● **Your goal**
Each line of the data that mentions the string "будут" needs to be identified and copied.

● **Data extracts**
== Segment start ==
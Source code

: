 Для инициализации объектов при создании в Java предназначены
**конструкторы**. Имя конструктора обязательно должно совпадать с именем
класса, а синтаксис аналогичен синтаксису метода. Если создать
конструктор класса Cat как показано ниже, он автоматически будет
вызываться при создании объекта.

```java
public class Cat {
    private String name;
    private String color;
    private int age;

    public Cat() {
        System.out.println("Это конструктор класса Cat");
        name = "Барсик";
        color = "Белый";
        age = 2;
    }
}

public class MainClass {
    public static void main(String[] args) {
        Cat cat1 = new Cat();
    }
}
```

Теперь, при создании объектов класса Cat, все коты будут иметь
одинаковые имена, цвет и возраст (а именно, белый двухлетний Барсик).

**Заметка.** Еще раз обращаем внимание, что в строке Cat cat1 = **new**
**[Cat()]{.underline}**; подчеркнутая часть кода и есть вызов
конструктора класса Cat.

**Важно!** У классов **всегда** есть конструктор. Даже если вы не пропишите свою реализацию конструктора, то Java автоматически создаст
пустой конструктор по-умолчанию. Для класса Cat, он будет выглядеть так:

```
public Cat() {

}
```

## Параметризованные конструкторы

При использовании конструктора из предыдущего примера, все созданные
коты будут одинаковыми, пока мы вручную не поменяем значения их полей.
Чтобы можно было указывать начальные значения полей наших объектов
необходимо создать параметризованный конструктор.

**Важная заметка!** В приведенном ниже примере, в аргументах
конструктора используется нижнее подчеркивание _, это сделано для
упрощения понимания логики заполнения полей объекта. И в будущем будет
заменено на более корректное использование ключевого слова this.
== Segment end ==
● **Written solution**
Теперь, при создании объектов класса Cat, все коты будут иметь
коты будут одинаковыми, пока мы вручную не поменяем значения их полей.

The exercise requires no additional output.